Не царская эта дева

Юрий Грымов поставил Римского-Корсакова

премьера опера

В театре "Новая опера" состоялась первая премьера этого сезона, еще задолго до первого спектакля обросшая флером легкой и ненавязчивой скандальности. Кроваво-мелодраматическую оперу Римского-Корсакова поставил известный клипмейкер Юрий Грымов. Рассказывает СЕРГЕЙ Ъ-ХОДНЕВ.

Основатель театра Евгений Колобов к "Царской невесте" относился, как известно, с почти мистическим обожанием и даже дочь свою назвал в честь неудавшейся супруги грозного царя — Марфой. И это именно он, обдумывая будущую постановку, решил привлечь к ней в качестве режиссера Юрия Грымова. Проект, таким образом, явно не вчера зародился, но, осуществившись, знаменательно попал в полосу других постановок все той же оперы Римского-Корсакова. Как говорят англичане, "when it rains, it pours" — если дождь, так уж сразу ливень: в Москве есть недавняя "Царская невеста" Центра Галины Вишневской в постановке Ивана Поповски, а в Мариинском театре — совсем свежая, новогодняя постановка Юрия Александрова.

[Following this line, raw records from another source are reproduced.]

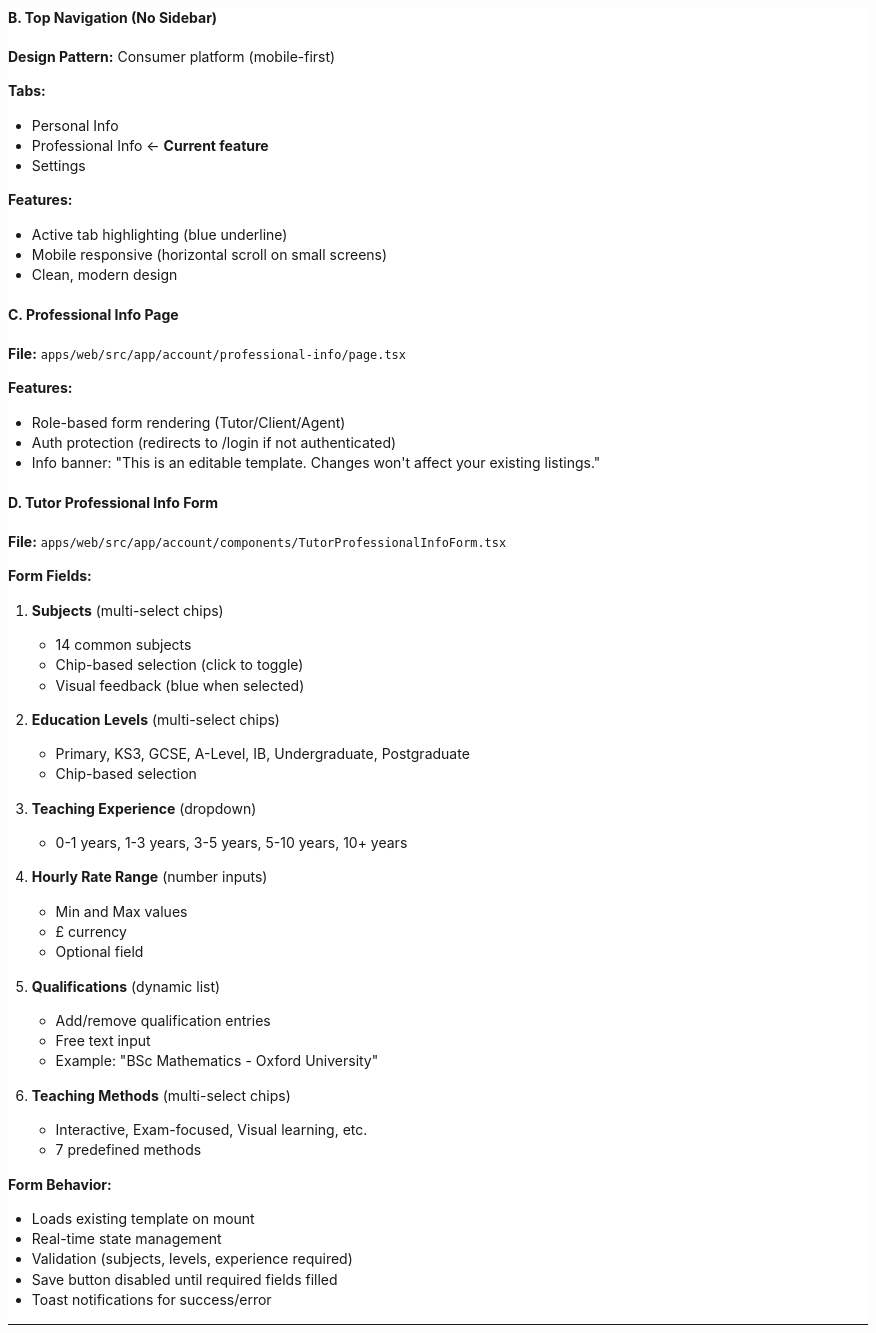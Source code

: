 #### B. Top Navigation (No Sidebar)

**Design Pattern:** Consumer platform (mobile-first)

**Tabs:**
- Personal Info
- Professional Info ← **Current feature**
- Settings

**Features:**
- Active tab highlighting (blue underline)
- Mobile responsive (horizontal scroll on small screens)
- Clean, modern design

#### C. Professional Info Page

**File:** `apps/web/src/app/account/professional-info/page.tsx`

**Features:**
- Role-based form rendering (Tutor/Client/Agent)
- Auth protection (redirects to /login if not authenticated)
- Info banner: "This is an editable template. Changes won't affect your existing listings."

#### D. Tutor Professional Info Form

**File:** `apps/web/src/app/account/components/TutorProfessionalInfoForm.tsx`

**Form Fields:**

1. **Subjects** (multi-select chips)
   - 14 common subjects
   - Chip-based selection (click to toggle)
   - Visual feedback (blue when selected)

2. **Education Levels** (multi-select chips)
   - Primary, KS3, GCSE, A-Level, IB, Undergraduate, Postgraduate
   - Chip-based selection

3. **Teaching Experience** (dropdown)
   - 0-1 years, 1-3 years, 3-5 years, 5-10 years, 10+ years

4. **Hourly Rate Range** (number inputs)
   - Min and Max values
   - £ currency
   - Optional field

5. **Qualifications** (dynamic list)
   - Add/remove qualification entries
   - Free text input
   - Example: "BSc Mathematics - Oxford University"

6. **Teaching Methods** (multi-select chips)
   - Interactive, Exam-focused, Visual learning, etc.
   - 7 predefined methods

**Form Behavior:**
- Loads existing template on mount
- Real-time state management
- Validation (subjects, levels, experience required)
- Save button disabled until required fields filled
- Toast notifications for success/error

---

Но зато в "Новой опере" должен был кудесничать Юрий Грымов. И это было многообещающе. Согласитесь, было что предвкушать на досуге. Ведь как свежо и задорно смотрелась бы "Царская невеста", решенная в клиповой эстетике поздних 1990-х, а особенно в духе видеоролика к песне, скажем, Алсу или Филиппа Киркорова. С плюшевыми драпировками, раззолоченными красотами из папье-маше, развевающимися волосами соблазнительных солисток, изящными штрихами садомазо и, скажем, балетом "Тодес", зажигательно пляшущим что-то латинское под хор "Как за реченькой". Шутки шутками, но вот возьмите предыдущую реальную работу господина Грымова для оперного театра, не режиссерскую, правда,— разработанный им новый фирменный стиль Большого. Ведь там, в этой старательно сделанной помпезной стилистике пошиба belle epoque, в сущности, такое же направление полета фантазии — в сторону утопически-условной "красивой жизни". А Александровская слобода 1571 года, полумонастырь, полудебош, полузастенок,— это в своем роде тоже буйство фантазии, такая утопическая красивая жизнь, что мало не покажется.

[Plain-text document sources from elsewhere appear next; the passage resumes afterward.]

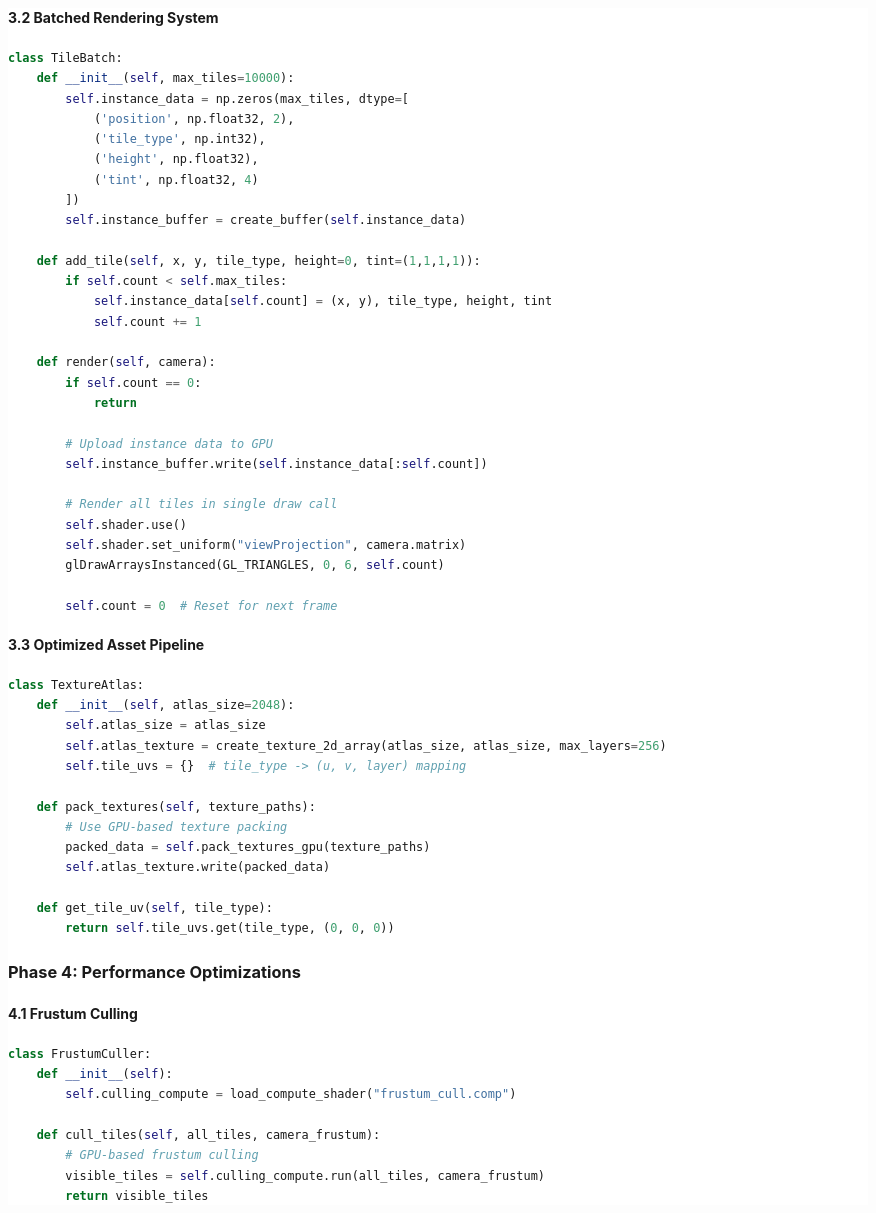 #### 3.2 Batched Rendering System
```python
class TileBatch:
    def __init__(self, max_tiles=10000):
        self.instance_data = np.zeros(max_tiles, dtype=[
            ('position', np.float32, 2),
            ('tile_type', np.int32),
            ('height', np.float32),
            ('tint', np.float32, 4)
        ])
        self.instance_buffer = create_buffer(self.instance_data)
        
    def add_tile(self, x, y, tile_type, height=0, tint=(1,1,1,1)):
        if self.count < self.max_tiles:
            self.instance_data[self.count] = (x, y), tile_type, height, tint
            self.count += 1
            
    def render(self, camera):
        if self.count == 0:
            return
            
        # Upload instance data to GPU
        self.instance_buffer.write(self.instance_data[:self.count])
        
        # Render all tiles in single draw call
        self.shader.use()
        self.shader.set_uniform("viewProjection", camera.matrix)
        glDrawArraysInstanced(GL_TRIANGLES, 0, 6, self.count)
        
        self.count = 0  # Reset for next frame
```

#### 3.3 Optimized Asset Pipeline
```python
class TextureAtlas:
    def __init__(self, atlas_size=2048):
        self.atlas_size = atlas_size
        self.atlas_texture = create_texture_2d_array(atlas_size, atlas_size, max_layers=256)
        self.tile_uvs = {}  # tile_type -> (u, v, layer) mapping
        
    def pack_textures(self, texture_paths):
        # Use GPU-based texture packing
        packed_data = self.pack_textures_gpu(texture_paths)
        self.atlas_texture.write(packed_data)
        
    def get_tile_uv(self, tile_type):
        return self.tile_uvs.get(tile_type, (0, 0, 0))
```

### Phase 4: Performance Optimizations

#### 4.1 Frustum Culling
```python
class FrustumCuller:
    def __init__(self):
        self.culling_compute = load_compute_shader("frustum_cull.comp")
        
    def cull_tiles(self, all_tiles, camera_frustum):
        # GPU-based frustum culling
        visible_tiles = self.culling_compute.run(all_tiles, camera_frustum)
        return visible_tiles
```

И вот посреди сцены стоит огромная клетка в форме не то гипертрофированного винного кувшина, не то гигантского молочника. К ней с разных сторон подходят мостки, один пандус и одна красная ковровая дорожка. И черный задник. И это все. Вместо увертюры вышли хор в белых балахонах с капюшонами и группа основных персонажей в каких-то диких костюмах, уродливо заблудившихся промеж "Турандот" и "Иолантой" средней руки. Персонажи вяло разыграли пантомимой что-то непонятно-роковое (смотрины, что ли?). Хор в это время пел тропарь "Да молчит всякая плоть человеча" (невозможно сказать, до какой феноменальной степени неподходящий к случаю номер). Затем как-то внезапно на верхнем мостке появился Грязной (Сергей Шеремет), пропевший первые слова своего речитатива "С ума нейдет красавица". После чего в зале замигал свет, потух, зажегся снова, занавес закрыли, и коровий женский голос с плохо сыгранной растерянностью объявил через динамики, что театр приносит свои извинения за "неожиданные технические неполадки" и что спектакль продолжится через пять минут. Если режиссер рассчитывал на бурю негодования, то он просчитался, потому что публика, снисходительно вздохнув, безропотно сидела на местах. Затем занавес открыли, и все еще раз увидели прелюдию, на сей раз все-таки перешедшую, как следует, в действие оперы.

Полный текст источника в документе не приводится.